In den vergangenen Jahrzehnten sind Hunderte von Untersuchungen dazu erschienen, wie Menschen reagieren, wenn sie mit dem eigenen Tod konfrontiert werden. Im Jahr 2010 werteten Psychologen um Brian Burke vom Fort Lewis College für eine Studie 164 Arbeiten zur Terror-Management-Theorie aus. Deren Essenz: Wer sich den eigenen Tod vergegenwärtigt, verändert sich.
Er neigt dazu, eigene Ansichten zu verteidigen und fremde Meinungen abzulehnen. Er klammert sich stärker an bestimmte Werte und versucht, sein Selbstbewusstsein zu erhöhen. Denn dadurch sinkt die Angst vor der eigenen Vergänglichkeit.
Oder, wie der US-Schriftsteller Chuck Palahniuk einmal schrieb: „Wir alle müssen sterben. Das Ziel ist nicht ewiges Leben, sondern etwas zu erschaffen, was ewig leben wird.“
Halten wir es doch wie die Indianer: „Jage Deinen Tod“
Wer sich vor dem Tod versteckt verpasst das Leben. Wer den Tod jagt entwickelt Spass daran. Das geht natürlich besser, wenn wie bei den Indianer der Ehrenvolle Tod wichtig für die Sippe ist. Die sagen dann: „er ist einen guten Tod gestorben“ etc.

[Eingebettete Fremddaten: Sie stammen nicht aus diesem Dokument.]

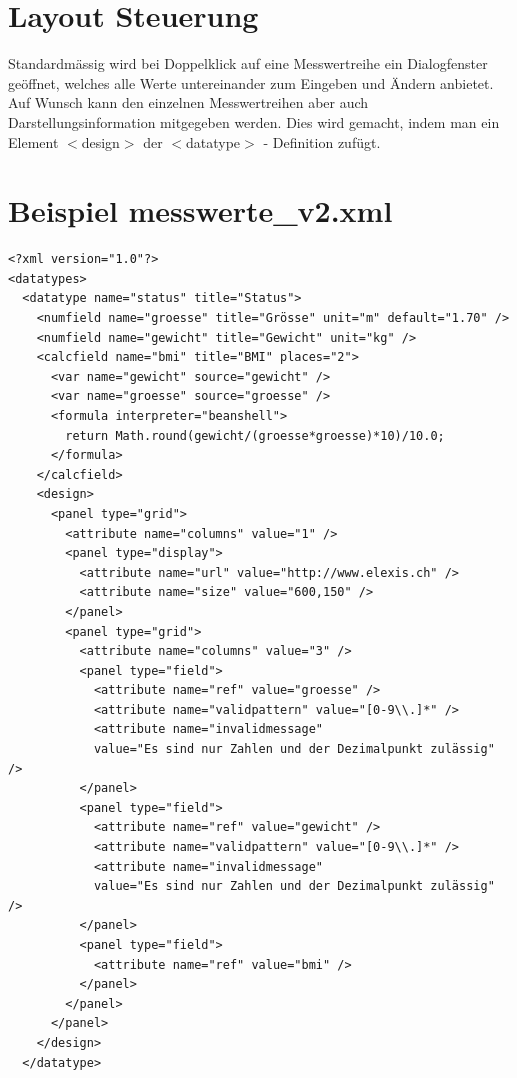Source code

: \documentclass[a4paper]{scrartcl}
\begin{document}
\section{Layout Steuerung}
Standardmässig wird bei Doppelklick auf eine Messwertreihe ein Dialogfenster
geöffnet, welches alle Werte untereinander zum Eingeben und Ändern anbietet. Auf
Wunsch kann den einzelnen Messwertreihen aber auch Darstellungsinformation
mitgegeben werden. Dies wird gemacht, indem man ein Element $<$design$>$ der
$<$datatype$>$ - Definition zufügt.

\section{Beispiel messwerte\_v2.xml}
\begin{lstlisting}
<?xml version="1.0"?>
<datatypes>
  <datatype name="status" title="Status">
    <numfield name="groesse" title="Grösse" unit="m" default="1.70" />
    <numfield name="gewicht" title="Gewicht" unit="kg" />
    <calcfield name="bmi" title="BMI" places="2">
      <var name="gewicht" source="gewicht" />
      <var name="groesse" source="groesse" />
      <formula interpreter="beanshell">
        return Math.round(gewicht/(groesse*groesse)*10)/10.0;
      </formula>
    </calcfield>
    <design>
      <panel type="grid">
        <attribute name="columns" value="1" />
        <panel type="display">
          <attribute name="url" value="http://www.elexis.ch" />
          <attribute name="size" value="600,150" />
        </panel>
        <panel type="grid">
          <attribute name="columns" value="3" />
          <panel type="field">
            <attribute name="ref" value="groesse" />
            <attribute name="validpattern" value="[0-9\\.]*" />
            <attribute name="invalidmessage"
            value="Es sind nur Zahlen und der Dezimalpunkt zulässig" />
          </panel>
          <panel type="field">
            <attribute name="ref" value="gewicht" />
            <attribute name="validpattern" value="[0-9\\.]*" />
            <attribute name="invalidmessage"
            value="Es sind nur Zahlen und der Dezimalpunkt zulässig" />
          </panel>
          <panel type="field">
            <attribute name="ref" value="bmi" />
          </panel>
        </panel>
      </panel>
    </design>
  </datatype>


\end{lstlisting}
\end{document}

Ich finde, auch wenn wir nicht in dieser Kultur leben, verändert diese Art zu denken ebenso. Natürlich aber positiv. Sei nicht gejagter sondern werde zum Jäger.
Für die meisten Menschen (so auch noch für mich) ist der Gedanke an den Tod wahrscheinlich beängstigend, eben WEIL sie nach der Erkenntnis von Palahniuk leben und dabei die Bedenken haben, nich nicht wirklich etwas erschaffen zu haben, was nachhaltig und für die Ewigkeit ist.
Aber die begrenzte Zeit sollte zumindest die Wertschätzung dessen hochtreiben, was man schon gesehen hat an Wunderbarem – auch wenn man selbst noch nichts dergleichen erreicht hat.